1.12Governing Law. The provisions of this Plan shall be governed, construed and administered in accordance with the laws of the State of Tennessee, other than its laws respecting choice of law, except to the extent preempted by federal law, including ERISA.
1.13Severability. If any one or more Articles, Sections or other portions of this Plan are declared by any court or governmental authority to be unlawful or invalid, such unlawfulness or invalidity shall not serve to invalidate any Article, Section or other portion not so declared to be unlawful or invalid; provided that if the release required under Section 10,01 is declared to be unlawful or unenforceable, then no payments shall be made the payment of which is subject to such release, and the Participant shall
forthwith restore to the Employer any payments previously made that were subject to such release. Any Article, Section or other portion so declared to be unlawful or invalid shall be construed so as to effectuate the terms of such Article, Section or other portion to the fullest extent possible while remaining lawful and valid.
Article XI
ERISA Compliance Provisions
1.01Summary Plan Description Provisions
(a)General Information. This document also serves as the summary plan description for the Plan. The following is additional information about the Plan.
| | | | | |
Plan sponsor: | Forward Air Corporation EIN: 62-1120025 1915 Snapps Ferry Road, Bldg. N Greenville, TN 37745 Tel: (423) 636-7175 |
Plan name: | Forward Air Corporation Executive Severance and Change in Control Plan |
Plan number: | 507 |
Type of plan: | Severance pay plan that is a “welfare benefit plan” under ERISA. |
Funding: | Paid from the Company’s general assets. |
Plan year: | Calendar year |
Plan Administrator: | Compensation Committee of the Board of Directors of Forward Air Corporation 1915 Snapps Ferry Road, Bldg. N Greenville, TN 37745 Tel: (423) 636-7175 |
Agent for service of legal process: | If you have to bring legal action against the Plan for any reason, legal process can be served on the Plan Administrator at 1915 Snapps Ferry Road, Bldg. N, Greenville, TN 37745 |
(b)Statement of ERISA Rights. As a Participant in the Plan, you are entitled to certain rights and protections under the ERISA. ERISA provides that all Plan Participants shall be entitled to:
(i) Receive Information About Your Plan and Benefits
(1) Examine, without charge, at the Plan Administrator’s office and at other specified locations, such as worksites, all documents governing the Plan, including a copy of the latest annual report (Form 5500 Series) filed by the Plan with the U.S. Department of Labor and available at the Public Disclosure Room of the Employee Benefits Security Administration.

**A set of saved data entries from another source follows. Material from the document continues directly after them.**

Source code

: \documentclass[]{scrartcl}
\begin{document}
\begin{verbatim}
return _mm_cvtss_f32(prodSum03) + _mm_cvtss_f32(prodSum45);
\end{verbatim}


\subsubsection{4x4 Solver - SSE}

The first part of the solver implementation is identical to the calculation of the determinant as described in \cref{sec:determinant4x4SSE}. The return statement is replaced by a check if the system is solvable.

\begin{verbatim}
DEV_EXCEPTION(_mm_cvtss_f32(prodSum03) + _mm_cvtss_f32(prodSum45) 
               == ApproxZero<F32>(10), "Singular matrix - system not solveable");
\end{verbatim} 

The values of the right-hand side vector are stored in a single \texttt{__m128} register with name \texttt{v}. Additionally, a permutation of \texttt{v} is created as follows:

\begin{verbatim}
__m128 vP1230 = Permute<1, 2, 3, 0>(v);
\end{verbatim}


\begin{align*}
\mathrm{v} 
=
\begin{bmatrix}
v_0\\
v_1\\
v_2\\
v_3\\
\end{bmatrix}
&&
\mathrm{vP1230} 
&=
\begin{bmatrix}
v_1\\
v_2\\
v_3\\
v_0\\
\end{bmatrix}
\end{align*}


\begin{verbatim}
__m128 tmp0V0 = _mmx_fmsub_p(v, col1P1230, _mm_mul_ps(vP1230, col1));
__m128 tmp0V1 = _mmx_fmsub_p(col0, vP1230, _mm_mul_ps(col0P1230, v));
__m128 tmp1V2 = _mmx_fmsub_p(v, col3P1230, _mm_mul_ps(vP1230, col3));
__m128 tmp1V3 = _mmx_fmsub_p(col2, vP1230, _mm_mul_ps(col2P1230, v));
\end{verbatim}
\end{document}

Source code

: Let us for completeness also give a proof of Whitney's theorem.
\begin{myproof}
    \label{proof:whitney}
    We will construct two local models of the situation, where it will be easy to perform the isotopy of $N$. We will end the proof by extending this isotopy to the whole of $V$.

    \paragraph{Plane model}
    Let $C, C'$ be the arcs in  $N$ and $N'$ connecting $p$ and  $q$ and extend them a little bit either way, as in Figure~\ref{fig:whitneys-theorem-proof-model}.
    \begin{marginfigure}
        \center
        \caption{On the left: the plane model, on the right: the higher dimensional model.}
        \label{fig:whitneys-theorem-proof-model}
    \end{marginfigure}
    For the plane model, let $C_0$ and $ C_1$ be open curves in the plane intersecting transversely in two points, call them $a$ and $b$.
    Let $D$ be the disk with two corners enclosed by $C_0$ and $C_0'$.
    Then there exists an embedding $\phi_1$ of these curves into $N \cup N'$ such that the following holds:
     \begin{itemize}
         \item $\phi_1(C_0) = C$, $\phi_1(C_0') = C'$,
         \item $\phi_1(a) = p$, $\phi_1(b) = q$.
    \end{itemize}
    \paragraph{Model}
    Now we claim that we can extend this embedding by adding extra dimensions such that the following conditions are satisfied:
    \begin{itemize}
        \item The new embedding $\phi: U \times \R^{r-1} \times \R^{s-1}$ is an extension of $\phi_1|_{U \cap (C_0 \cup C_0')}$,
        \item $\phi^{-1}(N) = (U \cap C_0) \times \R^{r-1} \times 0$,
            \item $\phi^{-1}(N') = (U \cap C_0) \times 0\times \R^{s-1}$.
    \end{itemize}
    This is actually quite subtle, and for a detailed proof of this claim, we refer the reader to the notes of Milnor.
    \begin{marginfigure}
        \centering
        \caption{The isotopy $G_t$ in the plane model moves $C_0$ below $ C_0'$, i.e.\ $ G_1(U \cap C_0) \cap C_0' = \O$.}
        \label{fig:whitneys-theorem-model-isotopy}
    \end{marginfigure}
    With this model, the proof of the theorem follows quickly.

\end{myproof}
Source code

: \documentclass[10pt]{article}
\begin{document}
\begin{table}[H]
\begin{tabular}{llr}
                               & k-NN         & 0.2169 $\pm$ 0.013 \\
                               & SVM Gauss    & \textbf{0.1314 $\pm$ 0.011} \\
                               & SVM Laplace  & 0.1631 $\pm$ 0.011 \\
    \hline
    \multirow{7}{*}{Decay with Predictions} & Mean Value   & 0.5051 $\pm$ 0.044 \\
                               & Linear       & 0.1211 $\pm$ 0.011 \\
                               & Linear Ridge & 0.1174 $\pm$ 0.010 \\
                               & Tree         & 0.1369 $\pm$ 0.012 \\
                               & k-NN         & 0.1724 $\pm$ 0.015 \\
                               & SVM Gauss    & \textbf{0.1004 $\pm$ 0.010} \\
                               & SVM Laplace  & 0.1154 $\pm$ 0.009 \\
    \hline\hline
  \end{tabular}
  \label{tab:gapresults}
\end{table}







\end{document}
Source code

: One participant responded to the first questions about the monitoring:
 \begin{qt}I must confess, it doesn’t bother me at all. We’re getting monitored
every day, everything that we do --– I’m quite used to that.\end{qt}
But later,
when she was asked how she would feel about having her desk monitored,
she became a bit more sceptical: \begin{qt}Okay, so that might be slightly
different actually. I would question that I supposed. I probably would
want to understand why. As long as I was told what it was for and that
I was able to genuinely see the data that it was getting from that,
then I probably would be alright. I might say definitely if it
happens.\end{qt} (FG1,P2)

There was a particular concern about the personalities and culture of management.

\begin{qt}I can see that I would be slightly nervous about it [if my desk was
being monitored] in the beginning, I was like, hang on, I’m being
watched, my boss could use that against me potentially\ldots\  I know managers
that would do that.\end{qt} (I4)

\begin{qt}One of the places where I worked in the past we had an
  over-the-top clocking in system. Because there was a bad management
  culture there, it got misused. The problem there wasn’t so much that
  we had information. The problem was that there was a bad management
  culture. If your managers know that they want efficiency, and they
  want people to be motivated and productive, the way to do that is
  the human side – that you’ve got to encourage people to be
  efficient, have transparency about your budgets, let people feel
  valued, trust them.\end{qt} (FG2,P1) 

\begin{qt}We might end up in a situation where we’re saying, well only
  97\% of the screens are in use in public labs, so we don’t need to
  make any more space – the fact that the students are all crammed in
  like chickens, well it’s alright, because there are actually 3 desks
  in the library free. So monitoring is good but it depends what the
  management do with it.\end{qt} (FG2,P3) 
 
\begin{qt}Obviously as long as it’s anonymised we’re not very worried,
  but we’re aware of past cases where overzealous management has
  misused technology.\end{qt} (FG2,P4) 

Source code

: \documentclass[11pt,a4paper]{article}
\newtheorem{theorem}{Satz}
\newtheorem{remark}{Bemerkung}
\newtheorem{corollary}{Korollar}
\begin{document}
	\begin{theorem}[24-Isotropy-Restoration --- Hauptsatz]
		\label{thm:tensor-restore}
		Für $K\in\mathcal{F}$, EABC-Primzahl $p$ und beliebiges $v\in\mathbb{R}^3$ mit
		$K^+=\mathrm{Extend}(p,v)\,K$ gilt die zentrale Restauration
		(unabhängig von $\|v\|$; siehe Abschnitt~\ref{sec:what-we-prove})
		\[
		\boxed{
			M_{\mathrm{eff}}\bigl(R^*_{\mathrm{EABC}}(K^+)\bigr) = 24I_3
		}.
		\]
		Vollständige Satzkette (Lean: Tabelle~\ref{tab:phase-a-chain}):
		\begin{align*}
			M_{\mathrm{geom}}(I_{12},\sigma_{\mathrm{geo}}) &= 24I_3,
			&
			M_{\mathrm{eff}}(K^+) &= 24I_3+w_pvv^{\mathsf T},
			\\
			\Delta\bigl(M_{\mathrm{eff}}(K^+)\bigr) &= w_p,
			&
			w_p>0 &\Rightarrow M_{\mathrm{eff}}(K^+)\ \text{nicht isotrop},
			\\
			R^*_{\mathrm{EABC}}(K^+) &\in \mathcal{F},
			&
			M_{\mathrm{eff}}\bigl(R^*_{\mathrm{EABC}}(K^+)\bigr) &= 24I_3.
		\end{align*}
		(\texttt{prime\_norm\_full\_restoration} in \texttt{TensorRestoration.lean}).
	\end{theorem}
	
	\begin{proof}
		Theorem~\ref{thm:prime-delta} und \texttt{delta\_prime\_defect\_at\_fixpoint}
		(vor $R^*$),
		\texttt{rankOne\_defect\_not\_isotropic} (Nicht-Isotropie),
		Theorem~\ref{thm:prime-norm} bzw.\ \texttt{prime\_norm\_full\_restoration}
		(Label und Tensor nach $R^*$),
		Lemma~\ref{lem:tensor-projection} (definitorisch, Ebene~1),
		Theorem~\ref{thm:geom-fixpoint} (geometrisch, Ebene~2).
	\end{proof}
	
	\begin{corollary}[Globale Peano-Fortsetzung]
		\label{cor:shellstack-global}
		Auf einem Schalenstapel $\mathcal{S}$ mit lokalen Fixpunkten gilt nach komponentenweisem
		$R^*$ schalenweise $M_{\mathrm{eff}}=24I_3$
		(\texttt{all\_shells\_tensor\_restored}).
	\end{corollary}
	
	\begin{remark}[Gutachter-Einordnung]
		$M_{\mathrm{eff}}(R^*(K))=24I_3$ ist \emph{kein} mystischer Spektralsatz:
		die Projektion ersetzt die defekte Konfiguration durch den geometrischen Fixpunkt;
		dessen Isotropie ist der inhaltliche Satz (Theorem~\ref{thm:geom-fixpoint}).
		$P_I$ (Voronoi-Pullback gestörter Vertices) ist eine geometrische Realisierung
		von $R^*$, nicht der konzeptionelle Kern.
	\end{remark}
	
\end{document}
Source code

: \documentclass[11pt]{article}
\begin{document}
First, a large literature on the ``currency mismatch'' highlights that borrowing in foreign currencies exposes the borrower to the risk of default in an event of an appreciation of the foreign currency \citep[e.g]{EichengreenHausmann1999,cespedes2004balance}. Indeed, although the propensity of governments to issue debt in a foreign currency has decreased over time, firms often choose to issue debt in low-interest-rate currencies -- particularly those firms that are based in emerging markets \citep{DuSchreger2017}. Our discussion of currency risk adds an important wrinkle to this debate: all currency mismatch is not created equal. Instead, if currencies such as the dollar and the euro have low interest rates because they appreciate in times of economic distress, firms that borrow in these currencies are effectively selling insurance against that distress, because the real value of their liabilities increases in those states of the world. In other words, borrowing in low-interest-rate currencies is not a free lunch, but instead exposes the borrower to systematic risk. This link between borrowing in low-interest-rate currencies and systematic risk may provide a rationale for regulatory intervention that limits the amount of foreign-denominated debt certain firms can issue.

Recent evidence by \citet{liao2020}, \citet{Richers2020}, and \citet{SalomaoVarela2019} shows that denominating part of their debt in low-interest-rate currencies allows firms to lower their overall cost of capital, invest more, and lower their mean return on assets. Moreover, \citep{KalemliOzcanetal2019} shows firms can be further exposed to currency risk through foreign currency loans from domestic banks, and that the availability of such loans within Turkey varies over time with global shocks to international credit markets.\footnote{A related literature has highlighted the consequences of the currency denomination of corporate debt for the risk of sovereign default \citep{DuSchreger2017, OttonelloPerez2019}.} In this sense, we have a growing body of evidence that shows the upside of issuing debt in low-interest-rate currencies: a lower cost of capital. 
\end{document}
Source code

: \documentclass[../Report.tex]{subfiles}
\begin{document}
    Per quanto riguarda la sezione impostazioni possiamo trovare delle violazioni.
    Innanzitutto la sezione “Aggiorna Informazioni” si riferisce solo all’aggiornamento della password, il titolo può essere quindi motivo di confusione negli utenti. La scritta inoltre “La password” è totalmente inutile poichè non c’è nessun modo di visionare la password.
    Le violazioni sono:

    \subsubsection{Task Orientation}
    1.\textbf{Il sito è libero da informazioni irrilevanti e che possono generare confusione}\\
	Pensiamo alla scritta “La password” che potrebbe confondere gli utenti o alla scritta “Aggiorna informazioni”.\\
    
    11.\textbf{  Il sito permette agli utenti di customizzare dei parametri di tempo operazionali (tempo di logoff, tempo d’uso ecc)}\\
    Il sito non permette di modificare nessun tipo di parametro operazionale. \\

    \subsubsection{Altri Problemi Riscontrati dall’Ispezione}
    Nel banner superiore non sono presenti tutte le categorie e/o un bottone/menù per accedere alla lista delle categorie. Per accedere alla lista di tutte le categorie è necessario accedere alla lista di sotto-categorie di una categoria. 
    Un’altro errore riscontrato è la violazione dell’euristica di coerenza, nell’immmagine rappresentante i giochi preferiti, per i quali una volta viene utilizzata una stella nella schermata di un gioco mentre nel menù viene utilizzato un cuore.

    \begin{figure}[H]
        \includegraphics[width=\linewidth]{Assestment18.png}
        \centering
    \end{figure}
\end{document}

(2) Obtain, upon written request to the Plan Administrator, copies of documents governing the operation of the Plan, including copies of the latest annual report (Form 5500 Series) and updated summary plan description. The administrator may make a reasonable charge for the copies.
(3) Receive a summary of the Plan’s annual financial report, if applicable. The Plan Administrator is required by law to furnish each Participant with a copy of this summary annual report.
(ii) Prudent Actions by Plan Fiduciaries
In addition to creating rights for Plan Participants, ERISA imposes duties upon the people who are responsible for the operation of the employee benefit plan. The people who operate your plan, called “fiduciaries” of the Plan, have a duty to do so prudently and in the interest of you and other Plan Participants and beneficiaries. No one, including your employer, or any other person, may fire you or otherwise discriminate against you in any way to prevent you from obtaining a welfare benefit or exercising your rights under ERISA.
(iii) Enforce Your Rights
If your claim for a welfare benefit is denied or ignored, in whole or in part, you have a right to know why this was done, to obtain copies of documents relating to the decision without charge, and to appeal any denial, all within certain time schedules.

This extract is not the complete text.